▸ **Problem**:
Go through the entries below and pick out every line with "Tomat".

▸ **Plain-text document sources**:
[Start of Attachment]
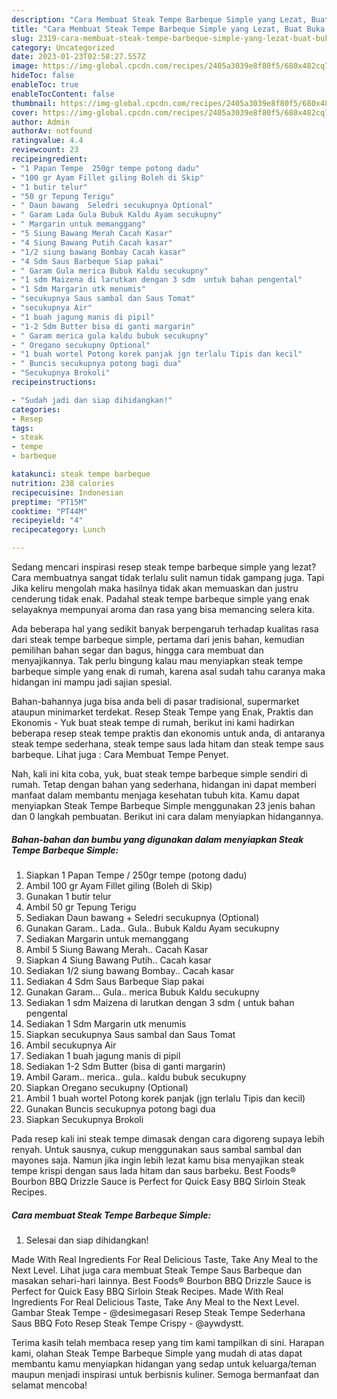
 ```yaml
---
description: "Cara Membuat Steak Tempe Barbeque Simple yang Lezat, Buat Buka Puasa Sempurna"
title: "Cara Membuat Steak Tempe Barbeque Simple yang Lezat, Buat Buka Puasa Sempurna"
slug: 2319-cara-membuat-steak-tempe-barbeque-simple-yang-lezat-buat-buka-puasa-sempurna
category: Uncategorized
date: 2023-01-23T02:58:27.557Z
image: https://img-global.cpcdn.com/recipes/2405a3039e8f80f5/680x482cq70/steak-tempe-barbeque-simple-foto-resep-utama.jpg
hideToc: false
enableToc: true
enableTocContent: false
thumbnail: https://img-global.cpcdn.com/recipes/2405a3039e8f80f5/680x482cq70/steak-tempe-barbeque-simple-foto-resep-utama.jpg
cover: https://img-global.cpcdn.com/recipes/2405a3039e8f80f5/680x482cq70/steak-tempe-barbeque-simple-foto-resep-utama.jpg
author: Admin
authorAv: notfound
ratingvalue: 4.4
reviewcount: 23
recipeingredient:
- "1 Papan Tempe  250gr tempe potong dadu"
- "100 gr Ayam Fillet giling Boleh di Skip"
- "1 butir telur"
- "50 gr Tepung Terigu"
- " Daun bawang  Seledri secukupnya Optional"
- " Garam Lada Gula Bubuk Kaldu Ayam secukupny"
- " Margarin untuk memanggang"
- "5 Siung Bawang Merah Cacah Kasar"
- "4 Siung Bawang Putih Cacah kasar"
- "1/2 siung bawang Bombay Cacah kasar"
- "4 Sdm Saus Barbeque Siap pakai"
- " Garam Gula merica Bubuk Kaldu secukupny"
- "1 sdm Maizena di larutkan dengan 3 sdm  untuk bahan pengental"
- "1 Sdm Margarin utk menumis"
- "secukupnya Saus sambal dan Saus Tomat"
- "secukupnya Air"
- "1 buah jagung manis di pipil"
- "1-2 Sdm Butter bisa di ganti margarin"
- " Garam merica gula kaldu bubuk secukupny"
- " Oregano secukupny Optional"
- "1 buah wortel Potong korek panjak jgn terlalu Tipis dan kecil"
- " Buncis secukupnya potong bagi dua"
- "Secukupnya Brokoli"
recipeinstructions:

- "Sudah jadi dan siap dihidangkan!"
categories:
- Resep
tags:
- steak
- tempe
- barbeque

katakunci: steak tempe barbeque 
nutrition: 238 calories
recipecuisine: Indonesian
preptime: "PT15M"
cooktime: "PT44M"
recipeyield: "4"
recipecategory: Lunch

---
```



Sedang mencari inspirasi resep steak tempe barbeque simple yang lezat? Cara membuatnya sangat tidak terlalu sulit namun tidak gampang juga. Tapi Jika keliru mengolah maka hasilnya tidak akan memuaskan dan justru cenderung tidak enak. Padahal steak tempe barbeque simple yang enak selayaknya mempunyai aroma dan rasa yang bisa memancing selera kita.


Ada beberapa hal yang sedikit banyak berpengaruh terhadap kualitas rasa dari steak tempe barbeque simple, pertama dari jenis bahan, kemudian pemilihan bahan segar dan bagus, hingga cara membuat dan menyajikannya. Tak perlu bingung kalau mau menyiapkan steak tempe barbeque simple yang enak di rumah, karena asal sudah tahu caranya maka hidangan ini mampu jadi sajian spesial.

Bahan-bahannya juga bisa anda beli di pasar tradisional, supermarket ataupun minimarket terdekat. Resep Steak Tempe yang Enak, Praktis dan Ekonomis - Yuk buat steak tempe di rumah, berikut ini kami hadirkan beberapa resep steak tempe praktis dan ekonomis untuk anda, di antaranya steak tempe sederhana, steak tempe saus lada hitam dan steak tempe saus barbeque. Lihat juga : Cara Membuat Tempe Penyet.


Nah, kali ini kita coba, yuk, buat steak tempe barbeque simple sendiri di rumah. Tetap dengan bahan yang sederhana, hidangan ini dapat memberi manfaat dalam membantu menjaga kesehatan tubuh kita. Kamu dapat menyiapkan Steak Tempe Barbeque Simple menggunakan 23 jenis bahan dan 0 langkah pembuatan. Berikut ini cara dalam menyiapkan hidangannya.

<!--inarticleads1-->

##### Bahan-bahan dan bumbu yang digunakan dalam menyiapkan Steak Tempe Barbeque Simple:

1. Siapkan 1 Papan Tempe / 250gr tempe (potong dadu)
1. Ambil 100 gr Ayam Fillet giling (Boleh di Skip)
1. Gunakan 1 butir telur
1. Ambil 50 gr Tepung Terigu
1. Sediakan  Daun bawang + Seledri secukupnya (Optional)
1. Gunakan  Garam.. Lada.. Gula.. Bubuk Kaldu Ayam secukupny
1. Sediakan  Margarin untuk memanggang
1. Ambil 5 Siung Bawang Merah.. Cacah Kasar
1. Siapkan 4 Siung Bawang Putih.. Cacah kasar
1. Sediakan 1/2 siung bawang Bombay.. Cacah kasar
1. Sediakan 4 Sdm Saus Barbeque Siap pakai
1. Gunakan  Garam... Gula.. merica Bubuk Kaldu secukupny
1. Sediakan 1 sdm Maizena di larutkan dengan 3 sdm ( untuk bahan pengental
1. Sediakan 1 Sdm Margarin utk menumis
1. Siapkan secukupnya Saus sambal dan Saus Tomat
1. Ambil secukupnya Air
1. Sediakan 1 buah jagung manis di pipil
1. Sediakan 1-2 Sdm Butter (bisa di ganti margarin)
1. Ambil  Garam.. merica.. gula.. kaldu bubuk secukupny
1. Siapkan  Oregano secukupny (Optional)
1. Ambil 1 buah wortel Potong korek panjak (jgn terlalu Tipis dan kecil)
1. Gunakan  Buncis secukupnya potong bagi dua
1. Siapkan Secukupnya Brokoli


Pada resep kali ini steak tempe dimasak dengan cara digoreng supaya lebih renyah. Untuk sausnya, cukup menggunakan saus sambal sambal dan mayones saja. Namun jika ingin lebih lezat kamu bisa menyajikan steak tempe krispi dengan saus lada hitam dan saus barbeku. Best Foods® Bourbon BBQ Drizzle Sauce is Perfect for Quick Easy BBQ Sirloin Steak Recipes. 

<!--inarticleads2-->

##### Cara membuat Steak Tempe Barbeque Simple:


1. Selesai dan siap dihidangkan!

Made With Real Ingredients For Real Delicious Taste, Take Any Meal to the Next Level. Lihat juga cara membuat Steak Tempe Saus Barbeque dan masakan sehari-hari lainnya. Best Foods® Bourbon BBQ Drizzle Sauce is Perfect for Quick Easy BBQ Sirloin Steak Recipes. Made With Real Ingredients For Real Delicious Taste, Take Any Meal to the Next Level. Gambar Steak Tempe - @desimegasari Resep Steak Tempe Sederhana Saus BBQ Foto Resep Steak Tempe Crispy - @aywdystt. 

Terima kasih telah membaca resep yang tim kami tampilkan di sini. Harapan kami, olahan Steak Tempe Barbeque Simple yang mudah di atas dapat membantu kamu menyiapkan hidangan yang sedap untuk keluarga/teman maupun menjadi inspirasi untuk berbisnis kuliner. Semoga bermanfaat dan selamat mencoba!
[End of Attachment]
▸ **Result of this exercise**:
- "secukupnya Saus sambal dan Saus Tomat"
1. Siapkan secukupnya Saus sambal dan Saus Tomat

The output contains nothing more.